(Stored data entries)
————————
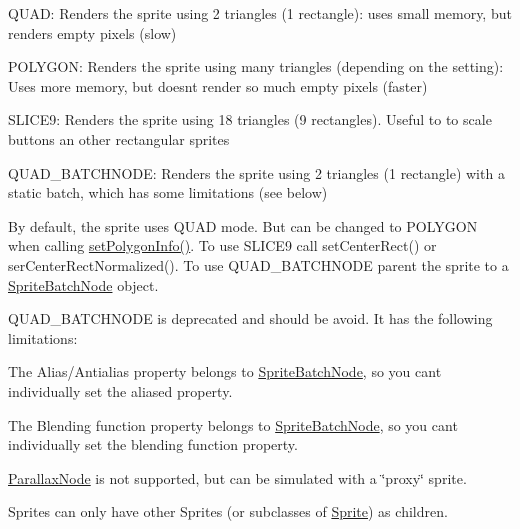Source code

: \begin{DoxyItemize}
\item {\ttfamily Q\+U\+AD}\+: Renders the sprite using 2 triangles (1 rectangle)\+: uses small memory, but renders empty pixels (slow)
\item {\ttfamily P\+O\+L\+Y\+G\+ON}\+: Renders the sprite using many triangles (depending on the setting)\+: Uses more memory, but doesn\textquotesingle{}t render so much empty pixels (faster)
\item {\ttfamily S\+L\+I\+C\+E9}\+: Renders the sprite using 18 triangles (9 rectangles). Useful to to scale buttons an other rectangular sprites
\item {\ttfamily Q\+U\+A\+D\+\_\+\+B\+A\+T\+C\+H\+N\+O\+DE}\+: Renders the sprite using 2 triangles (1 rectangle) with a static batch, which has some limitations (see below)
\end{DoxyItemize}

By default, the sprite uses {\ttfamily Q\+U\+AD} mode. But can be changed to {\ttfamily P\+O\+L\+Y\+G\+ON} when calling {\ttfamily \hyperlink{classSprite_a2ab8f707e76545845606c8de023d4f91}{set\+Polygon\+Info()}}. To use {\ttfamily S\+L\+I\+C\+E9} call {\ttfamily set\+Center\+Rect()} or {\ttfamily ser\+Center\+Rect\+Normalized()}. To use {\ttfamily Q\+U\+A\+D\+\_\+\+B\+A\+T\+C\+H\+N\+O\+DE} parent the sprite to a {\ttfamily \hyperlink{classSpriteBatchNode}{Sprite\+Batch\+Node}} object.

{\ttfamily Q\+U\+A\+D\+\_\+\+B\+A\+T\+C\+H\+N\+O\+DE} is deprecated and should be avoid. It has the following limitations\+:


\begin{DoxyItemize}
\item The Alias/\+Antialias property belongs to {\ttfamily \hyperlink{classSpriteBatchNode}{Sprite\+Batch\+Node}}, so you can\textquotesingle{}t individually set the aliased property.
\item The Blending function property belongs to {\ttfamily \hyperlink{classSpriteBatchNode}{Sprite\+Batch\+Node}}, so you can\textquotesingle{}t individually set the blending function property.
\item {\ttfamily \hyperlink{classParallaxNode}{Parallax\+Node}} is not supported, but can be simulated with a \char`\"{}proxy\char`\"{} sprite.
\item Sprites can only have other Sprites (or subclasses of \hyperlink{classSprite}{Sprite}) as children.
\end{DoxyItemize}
————————
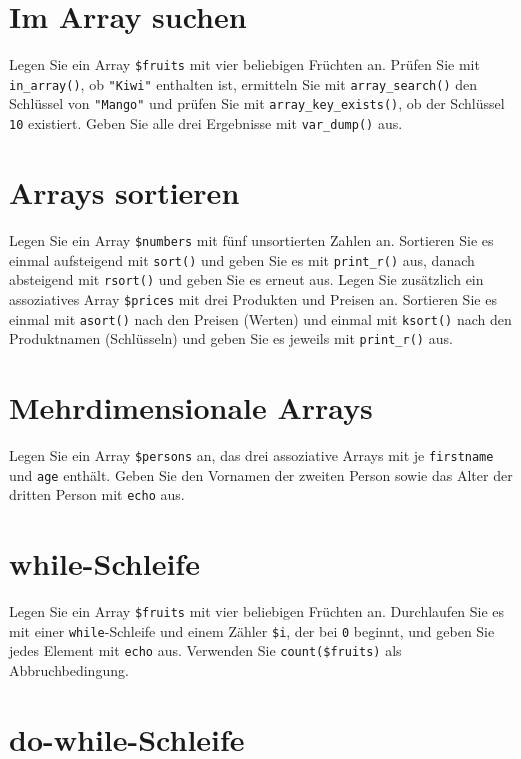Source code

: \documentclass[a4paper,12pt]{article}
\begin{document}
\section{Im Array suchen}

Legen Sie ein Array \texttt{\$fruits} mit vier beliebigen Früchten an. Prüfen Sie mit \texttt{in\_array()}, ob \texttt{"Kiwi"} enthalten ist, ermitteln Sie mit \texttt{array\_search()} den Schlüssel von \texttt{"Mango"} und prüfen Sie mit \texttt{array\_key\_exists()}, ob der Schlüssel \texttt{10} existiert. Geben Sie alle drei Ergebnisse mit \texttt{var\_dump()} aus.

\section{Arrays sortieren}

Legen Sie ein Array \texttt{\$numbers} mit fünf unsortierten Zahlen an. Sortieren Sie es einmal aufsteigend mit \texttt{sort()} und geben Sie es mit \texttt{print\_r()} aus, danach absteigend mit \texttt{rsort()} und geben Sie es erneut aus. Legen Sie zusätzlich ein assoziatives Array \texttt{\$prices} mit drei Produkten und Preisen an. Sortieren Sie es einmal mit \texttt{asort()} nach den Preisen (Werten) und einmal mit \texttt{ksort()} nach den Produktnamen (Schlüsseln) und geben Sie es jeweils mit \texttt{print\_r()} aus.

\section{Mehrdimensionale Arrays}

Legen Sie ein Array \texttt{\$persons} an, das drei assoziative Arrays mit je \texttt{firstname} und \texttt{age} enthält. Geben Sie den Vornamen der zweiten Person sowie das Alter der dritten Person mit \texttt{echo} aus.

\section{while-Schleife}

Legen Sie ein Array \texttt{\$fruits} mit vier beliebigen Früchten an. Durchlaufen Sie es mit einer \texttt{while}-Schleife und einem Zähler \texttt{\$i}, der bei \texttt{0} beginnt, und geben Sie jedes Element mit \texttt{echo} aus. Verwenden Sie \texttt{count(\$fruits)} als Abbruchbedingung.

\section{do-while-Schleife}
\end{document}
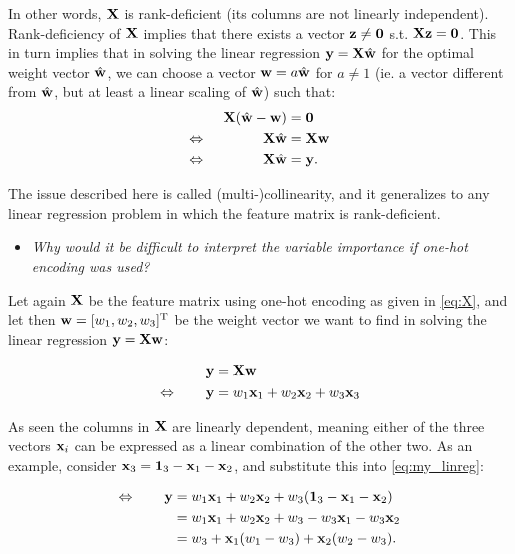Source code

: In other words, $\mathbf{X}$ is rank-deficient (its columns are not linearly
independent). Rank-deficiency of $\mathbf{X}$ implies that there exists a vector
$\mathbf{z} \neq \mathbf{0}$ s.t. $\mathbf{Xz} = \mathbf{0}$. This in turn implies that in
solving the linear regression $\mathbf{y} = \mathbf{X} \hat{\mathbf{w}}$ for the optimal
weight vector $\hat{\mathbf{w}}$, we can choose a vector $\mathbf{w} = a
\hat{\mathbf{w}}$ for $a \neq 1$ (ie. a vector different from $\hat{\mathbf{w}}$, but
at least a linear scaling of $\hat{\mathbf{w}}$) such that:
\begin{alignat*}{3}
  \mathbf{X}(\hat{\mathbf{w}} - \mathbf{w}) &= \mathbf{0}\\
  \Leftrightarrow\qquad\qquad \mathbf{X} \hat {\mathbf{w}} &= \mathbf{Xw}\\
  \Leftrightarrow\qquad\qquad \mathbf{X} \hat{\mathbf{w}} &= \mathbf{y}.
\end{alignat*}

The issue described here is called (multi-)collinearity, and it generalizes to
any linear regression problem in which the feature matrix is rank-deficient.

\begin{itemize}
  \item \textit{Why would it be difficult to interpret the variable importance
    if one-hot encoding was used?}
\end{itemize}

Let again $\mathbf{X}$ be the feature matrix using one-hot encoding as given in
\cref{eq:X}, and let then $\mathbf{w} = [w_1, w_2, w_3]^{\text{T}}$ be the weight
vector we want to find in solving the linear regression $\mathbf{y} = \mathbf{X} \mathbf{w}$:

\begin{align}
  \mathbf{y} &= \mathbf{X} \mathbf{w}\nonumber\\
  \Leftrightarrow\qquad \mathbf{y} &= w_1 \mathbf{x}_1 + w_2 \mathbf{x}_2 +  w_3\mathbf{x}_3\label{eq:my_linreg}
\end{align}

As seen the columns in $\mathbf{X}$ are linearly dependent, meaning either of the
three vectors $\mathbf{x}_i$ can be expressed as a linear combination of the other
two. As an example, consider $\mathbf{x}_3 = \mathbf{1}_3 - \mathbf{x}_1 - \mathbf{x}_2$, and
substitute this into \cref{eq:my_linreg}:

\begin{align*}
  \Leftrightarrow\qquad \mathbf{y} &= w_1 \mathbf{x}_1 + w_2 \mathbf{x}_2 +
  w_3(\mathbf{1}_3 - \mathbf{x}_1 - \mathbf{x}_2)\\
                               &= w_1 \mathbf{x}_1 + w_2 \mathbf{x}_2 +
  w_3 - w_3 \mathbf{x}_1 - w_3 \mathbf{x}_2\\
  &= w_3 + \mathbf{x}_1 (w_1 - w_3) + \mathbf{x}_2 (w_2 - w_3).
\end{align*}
————————
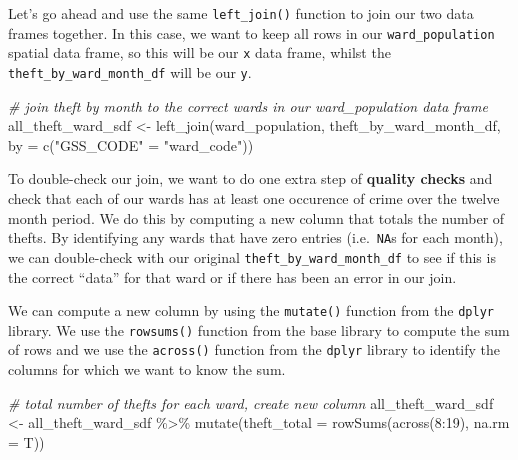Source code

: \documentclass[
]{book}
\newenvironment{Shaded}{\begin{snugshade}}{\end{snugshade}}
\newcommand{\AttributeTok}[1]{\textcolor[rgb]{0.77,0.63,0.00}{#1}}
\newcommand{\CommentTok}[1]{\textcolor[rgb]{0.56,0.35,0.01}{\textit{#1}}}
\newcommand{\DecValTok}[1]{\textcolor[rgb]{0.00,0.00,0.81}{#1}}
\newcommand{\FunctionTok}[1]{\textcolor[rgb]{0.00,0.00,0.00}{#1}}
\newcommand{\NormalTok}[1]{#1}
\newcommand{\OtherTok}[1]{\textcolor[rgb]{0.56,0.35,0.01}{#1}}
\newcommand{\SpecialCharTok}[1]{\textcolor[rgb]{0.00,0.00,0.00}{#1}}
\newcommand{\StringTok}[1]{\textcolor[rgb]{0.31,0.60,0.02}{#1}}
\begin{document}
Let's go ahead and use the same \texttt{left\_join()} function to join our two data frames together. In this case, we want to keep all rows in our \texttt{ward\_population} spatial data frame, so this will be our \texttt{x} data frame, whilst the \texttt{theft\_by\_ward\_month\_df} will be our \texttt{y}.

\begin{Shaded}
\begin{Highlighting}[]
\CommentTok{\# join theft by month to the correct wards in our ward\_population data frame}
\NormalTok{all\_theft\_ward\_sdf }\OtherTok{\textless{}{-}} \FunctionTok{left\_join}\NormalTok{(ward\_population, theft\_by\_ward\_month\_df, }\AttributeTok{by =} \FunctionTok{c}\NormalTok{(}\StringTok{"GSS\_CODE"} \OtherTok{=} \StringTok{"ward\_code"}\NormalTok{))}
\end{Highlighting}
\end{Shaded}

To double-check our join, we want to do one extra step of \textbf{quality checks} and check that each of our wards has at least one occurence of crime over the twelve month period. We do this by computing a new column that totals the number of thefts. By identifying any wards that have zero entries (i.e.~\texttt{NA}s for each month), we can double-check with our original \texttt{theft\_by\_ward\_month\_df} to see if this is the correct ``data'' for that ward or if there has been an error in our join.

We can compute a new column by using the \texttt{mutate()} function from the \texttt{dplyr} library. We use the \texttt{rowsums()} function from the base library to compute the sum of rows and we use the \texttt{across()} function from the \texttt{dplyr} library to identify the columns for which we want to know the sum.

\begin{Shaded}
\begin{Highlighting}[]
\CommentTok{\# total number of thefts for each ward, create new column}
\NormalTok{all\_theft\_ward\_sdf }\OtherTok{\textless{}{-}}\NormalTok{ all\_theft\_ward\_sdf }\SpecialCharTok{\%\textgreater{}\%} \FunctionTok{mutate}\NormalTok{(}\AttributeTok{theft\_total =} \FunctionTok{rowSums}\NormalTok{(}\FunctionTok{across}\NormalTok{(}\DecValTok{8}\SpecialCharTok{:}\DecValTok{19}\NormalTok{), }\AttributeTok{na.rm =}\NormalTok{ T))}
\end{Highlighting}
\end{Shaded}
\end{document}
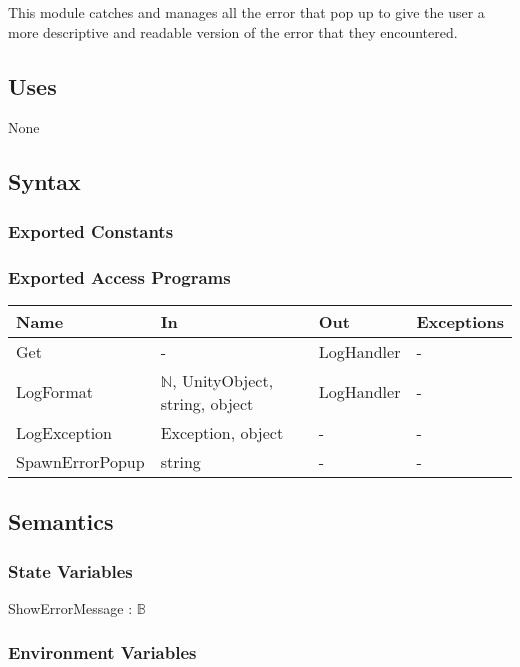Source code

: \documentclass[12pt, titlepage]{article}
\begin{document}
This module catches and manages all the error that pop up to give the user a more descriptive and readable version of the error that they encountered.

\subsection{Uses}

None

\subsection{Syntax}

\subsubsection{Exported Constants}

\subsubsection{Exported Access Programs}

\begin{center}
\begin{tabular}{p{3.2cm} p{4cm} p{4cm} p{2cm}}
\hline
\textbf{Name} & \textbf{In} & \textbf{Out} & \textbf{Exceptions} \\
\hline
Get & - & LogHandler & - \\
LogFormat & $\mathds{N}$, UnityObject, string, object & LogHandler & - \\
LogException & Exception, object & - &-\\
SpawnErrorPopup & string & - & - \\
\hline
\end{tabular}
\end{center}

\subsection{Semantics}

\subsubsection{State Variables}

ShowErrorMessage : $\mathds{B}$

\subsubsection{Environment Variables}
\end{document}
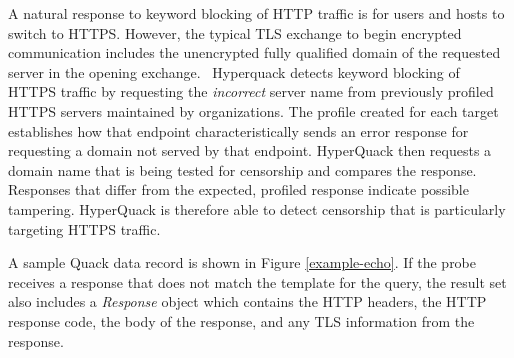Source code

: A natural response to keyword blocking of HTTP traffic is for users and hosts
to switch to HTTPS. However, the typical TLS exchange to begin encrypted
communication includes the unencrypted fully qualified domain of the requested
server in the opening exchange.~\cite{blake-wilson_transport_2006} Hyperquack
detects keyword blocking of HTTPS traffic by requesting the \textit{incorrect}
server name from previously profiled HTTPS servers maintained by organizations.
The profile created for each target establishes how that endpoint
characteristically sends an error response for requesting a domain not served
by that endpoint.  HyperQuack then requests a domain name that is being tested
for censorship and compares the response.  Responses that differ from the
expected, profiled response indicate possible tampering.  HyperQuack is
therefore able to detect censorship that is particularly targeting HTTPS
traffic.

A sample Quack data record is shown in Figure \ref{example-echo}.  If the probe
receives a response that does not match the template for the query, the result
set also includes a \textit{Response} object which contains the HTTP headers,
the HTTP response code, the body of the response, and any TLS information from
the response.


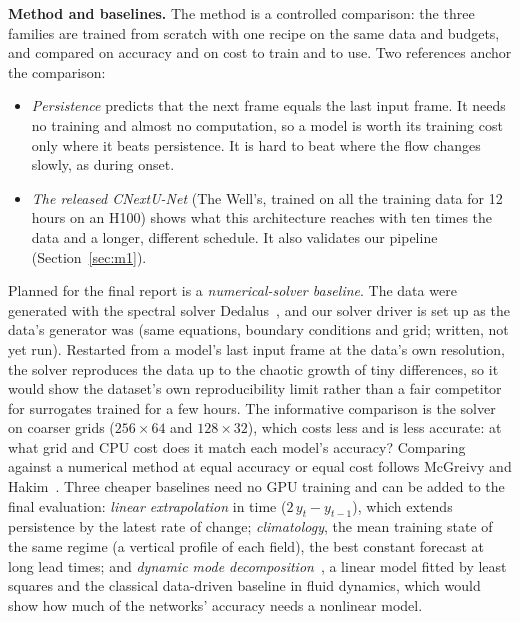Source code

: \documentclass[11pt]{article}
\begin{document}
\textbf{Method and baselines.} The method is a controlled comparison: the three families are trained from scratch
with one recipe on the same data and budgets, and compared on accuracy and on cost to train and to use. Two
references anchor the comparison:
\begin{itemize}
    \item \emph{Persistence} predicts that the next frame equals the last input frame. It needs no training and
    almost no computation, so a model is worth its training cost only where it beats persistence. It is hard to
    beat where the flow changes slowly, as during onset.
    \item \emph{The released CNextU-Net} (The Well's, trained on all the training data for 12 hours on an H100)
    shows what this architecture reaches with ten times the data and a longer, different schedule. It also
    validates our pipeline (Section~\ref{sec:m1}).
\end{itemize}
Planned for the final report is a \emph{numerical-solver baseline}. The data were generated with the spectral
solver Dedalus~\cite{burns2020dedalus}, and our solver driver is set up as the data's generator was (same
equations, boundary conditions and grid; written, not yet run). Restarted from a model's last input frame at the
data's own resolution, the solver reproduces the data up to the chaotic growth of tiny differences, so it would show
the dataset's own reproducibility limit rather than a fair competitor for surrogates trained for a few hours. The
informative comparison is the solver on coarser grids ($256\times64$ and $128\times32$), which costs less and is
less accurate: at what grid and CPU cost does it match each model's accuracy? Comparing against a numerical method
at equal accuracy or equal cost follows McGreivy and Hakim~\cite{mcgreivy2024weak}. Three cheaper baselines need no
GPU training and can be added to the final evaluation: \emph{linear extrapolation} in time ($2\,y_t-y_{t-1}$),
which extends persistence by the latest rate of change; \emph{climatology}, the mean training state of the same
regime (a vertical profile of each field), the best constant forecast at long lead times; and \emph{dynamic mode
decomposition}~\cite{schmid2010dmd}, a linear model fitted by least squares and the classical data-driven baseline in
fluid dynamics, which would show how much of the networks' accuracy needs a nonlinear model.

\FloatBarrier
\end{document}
————————
● Instructions to follow: Only the lines above from the line containing "The profile created" through the line containing "receives a response" should be retyped, exactly and with both ends included.

● Worked solution:
The profile created for each target establishes how that endpoint
characteristically sends an error response for requesting a domain not served
by that endpoint.  HyperQuack then requests a domain name that is being tested
for censorship and compares the response.  Responses that differ from the
expected, profiled response indicate possible tampering.  HyperQuack is
therefore able to detect censorship that is particularly targeting HTTPS
traffic.

A sample Quack data record is shown in Figure \ref{example-echo}.  If the probe
receives a response that does not match the template for the query, the result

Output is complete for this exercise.